Self-regulation

The data plane regulates itself. A rustlib app sized for steady state does not fall over when a burst arrives, an upstream stalls, or a transform balloons memory -- the pipeline slows its own intake, lets the in-flight work drain, and speeds back up once the pressure clears. This happens automatically; an app wires nothing.

Self-regulation is ON by default. To turn it off (byte-identical to the pre-governor data path), set one cascade key:

self_regulation:
  enabled: false

When enabled = false the runtime constructs NOTHING -- no pressure governor, no inbound gate, no byte-budget controller. Every Option stays None and the data path is the original whole-batch loop. There is no half-on state.

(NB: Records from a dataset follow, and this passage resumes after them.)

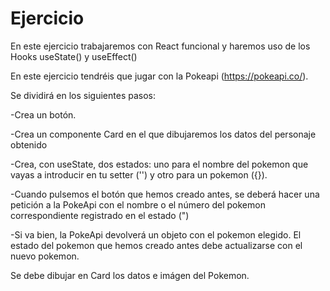 # Ejercicio

En este ejercicio trabajaremos con React funcional y haremos uso de los Hooks
useState() y useEffect()

En este ejercicio tendréis que jugar con la Pokeapi (https://pokeapi.co/).

Se dividirá en los siguientes pasos:

-Crea un botón.

-Crea un componente Card en el que dibujaremos los datos del personaje obtenido

-Crea, con useState, dos estados: uno para el nombre del pokemon que vayas a
introducir en tu setter ('') y otro para un pokemon ({}).

-Cuando pulsemos el botón que hemos creado antes, se deberá hacer una petición a
la PokeApi con el nombre o el número del pokemon correspondiente registrado en
el estado (")

-Si va bien, la PokeApi devolverá un objeto con el pokemon elegido. El estado
del pokemon que hemos creado antes debe actualizarse con el nuevo pokemon.

Se debe dibujar en Card los datos e imágen del Pokemon.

See also BACKPRESSURE.md (where the brake is applied and why) and KAFKA-PATH.md (how the Kafka GET/PROCESS/SEND batch sizes feed the loop). The code lives in src/governor/.

Self-regulation: the default vertical-scaling principle

Self-regulation is how a rustlib app scales VERTICALLY -- a single pod adapting its OWN intake to its OWN resources. It is the DEFAULT and the FIRST response to pressure, and it is distinct from (and complementary to) HORIZONTAL scaling, where KEDA adds pods.

The doctrine, in one line: a pod sized for steady state regulates its own intake FIRST -- it slows down or speeds up WITHIN the pod -- and only escalates to horizontal scale (more pods) once its vertical headroom is exhausted. Vertical is the fast, local, free response; horizontal is the slow, global, capacity response. They are not alternatives. Vertical buys time; horizontal adds capacity when the time runs out.

Memory is the hard, never-OOM authority on the vertical side. CPU is left to CFS: under a CPU quota the Linux scheduler throttles the process, each batch takes longer, and the AIMD byte-budget loop sees the longer process time and shrinks the budget on its own. There is no separate CPU brake -- adding one would double-count a signal CFS already handles (see "Why memory is HARD and CPU is deliberately dropped" below).

Self-regulation is ON by default. Opt out with self_regulation.enabled = false, which builds nothing on the vertical side; horizontal scaling via ScalingPressure is unaffected.

Vertical vs horizontal

	Vertical (self-regulation)	Horizontal (KEDA)
Question	"Should this pod pull more work right now?"	"Do we need more pods?"
Mechanism	MemoryGuard + UnifiedPressure inbound gate + AIMD byte budget	ScalingPressure -> external-scaler signal -> KEDA
Lives in	This library, in-pod	This library's signal; KEDA acts on it
Scope	One pod, its own intake	The whole deployment, replica count
Timescale	Milliseconds	Seconds to minutes (pod start)
Cost	Free -- no new capacity	A new pod
Default	ON	Driven by the same pressure / lag signal

The two compose rather than compete. The SAME pressure that brakes a pod's intake also surfaces as consumer lag (Kafka) or queue depth, which is the signal ScalingPressure feeds to KEDA. Braking intake on one pod buys time for the in-flight buffer to drain; sustained pressure that the brake cannot clear is exactly the condition that should add a replica. See the Pressure -> lag -> KEDA section in BACKPRESSURE.md and pipeline/SCALING.md for the KEDA signal.

The three brains

Self-regulation is three distinct controllers with three distinct jobs. They are NOT interchangeable; each answers a different question.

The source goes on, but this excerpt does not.